I think "switching from QPC to TGT(even when GetTicCount)" is better to be optional, user choosable. 
scott/bienvenu: the tinderbox tests are back up, so we can give this a try and see what the results look like.  i'm more concerned about the interval resolution issue.  it'd be nice to understand the implications of reducing the timer resolution.
At least for one mozilla zine community tester, he downloaded new CPU drivers for his AMD dual core system, and it fixed the IMAP timeouts he was seeing. 

http://forums.mozillazine.org/viewtopic.php?p=2059198#2059198

just an FYI. 
I'm not that worried about the startup time added by
loading winmm.dll.  What bothers me is that timeGetTime
and GetTickCount each have its own problem.

For timeGetTime, it's not clear what happens if the
timeBeginPeriod and timeEndPeriod calls are nested,
for example,

timeBeginPeriod(1);
timeBeginPeriod(5);
...
timeEndPeriod(5);
timeEndPeriod(1);

or

timeBeginPeriod(1);
timeBeginPeriod(5);
...
timeEndPeriod(1);
timeEndPeriod(5);

It's also not clear what happens if the application
does not call timeEndPeriod, for example,

timeBeginPeriod(1);
...
// no timeEndPeriod call

or

timeBeginPeriod(1);
timeBeginPeriod(5);
...
timeEndPeriod(5);
// no timeEndPeriod(1) call

For GetTickCount, its resolution of 16ms on my
Windows XP SP2 computer may be too coarse for some
applications that depend on the finer resolution of
QueryPerformanceCounter.

So I don't know how to solve this problem without
introducing new problems for some other applications.
In comment 73, darin wrote:
> it'd be nice to understand the implications of
> reducing the timer resolution.

This knowledge base article is one of the best
I found:

Battery Life May Be Shortened After You Use a
Multimedia Program
Article ID: 306828
http://support.microsoft.com/default.aspx?scid=kb;en-us;306828

These two articles talk about QueryPerformanceCounter
and multicore CPUs:
http://msdn.microsoft.com/library/default.asp?url=/library/en-us/directx9_c/Game_Timing_and_Multicore_Processors.asp
http://support.microsoft.com/default.aspx?scid=kb;en-us;909944
Having just stumbled upon this bug on an x64 version of windows, I thought I'd add two cents. 

Microsoft explains why QueryPerformanceCounter on x64 isn't performing well:
http://blogs.msdn.com/oldnewthing/archive/2005/09/02/459952.aspx

Raymond Chen discusses QueryPerformanceCounter in his blog:
http://support.microsoft.com/?scid=kb;en-us;895980
WTC, we could arrange to have timeBeginPeriod and timeEndPeriod called at application startup and shutdown if we wanted to.  We don't have to put that logic in NSPR.
Darin, we should try hard to not call timeBeginPeriod and
timeEndPeriod in the application because this violates the
implementation abstraction of NSPR.  If we determine that
we should call timeBeginPeriod and timeEndPeriod, we can
call them in NSPR's DllMain function during process attach
and process detach.
Good suggestion.  Any thoughts as to how to go about determining
if we need to or should call timeBeginPeriod?
Comment on attachment 208675 [details] [diff] [review]
Proposed patch: use timeGetTime (whitespace ignored for code review)

OK, let's just give this a try then.  r=darin
Attachment #208675 - Flags: review?(darin) → review+
You should not call timeBeginPeriod in DllMain because it depends on a dll other than kernel32.dll.  See the documentation for DllMain:

http://msdn.microsoft.com/library/default.asp?url=/library/en-us/dllproc/base/dllmain.asp

"The entry-point function should perform only simple initialization or termination tasks.

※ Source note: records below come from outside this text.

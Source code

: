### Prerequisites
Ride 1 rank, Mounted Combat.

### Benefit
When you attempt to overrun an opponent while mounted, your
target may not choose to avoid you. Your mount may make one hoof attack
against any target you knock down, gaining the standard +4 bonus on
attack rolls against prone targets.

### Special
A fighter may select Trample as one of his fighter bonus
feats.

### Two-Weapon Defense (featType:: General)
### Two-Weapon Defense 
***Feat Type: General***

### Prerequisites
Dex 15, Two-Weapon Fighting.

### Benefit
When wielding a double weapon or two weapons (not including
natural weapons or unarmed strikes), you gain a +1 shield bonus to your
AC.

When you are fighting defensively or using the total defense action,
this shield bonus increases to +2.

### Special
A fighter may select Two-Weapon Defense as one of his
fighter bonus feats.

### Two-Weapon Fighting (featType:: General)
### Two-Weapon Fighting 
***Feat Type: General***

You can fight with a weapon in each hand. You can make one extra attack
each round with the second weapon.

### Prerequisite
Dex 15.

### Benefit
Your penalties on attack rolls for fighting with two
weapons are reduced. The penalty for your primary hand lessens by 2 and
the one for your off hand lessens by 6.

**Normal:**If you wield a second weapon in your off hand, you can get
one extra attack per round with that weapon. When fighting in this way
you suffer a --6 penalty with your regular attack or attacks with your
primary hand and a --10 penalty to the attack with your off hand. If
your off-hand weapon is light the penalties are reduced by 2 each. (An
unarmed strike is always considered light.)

It must not call the LoadLibrary or LoadLibraryEx function (or a function that calls these functions), because this may create dependency loops in the DLL load order. This can result in a DLL being used before the system has executed its initialization code. Similarly, the entry-point function must not call the FreeLibrary function (or a function that calls FreeLibrary) during process termination, because this can result in a DLL being used after the system has executed its termination code.

Because Kernel32.dll is guaranteed to be loaded in the process address space when the entry-point function is called, calling functions in Kernel32.dll does not result in the DLL being used before its initialization code has been executed. Therefore, the entry-point function can call functions in Kernel32.dll that do not load other DLLs. For example, DllMain can create synchronization objects such as critical sections and mutexes, and use TLS.

Windows 2000:  Do not create a named synchronization object in DllMain because the system will then load an additional DLL. This restriction does not apply to subsequent versions of Windows.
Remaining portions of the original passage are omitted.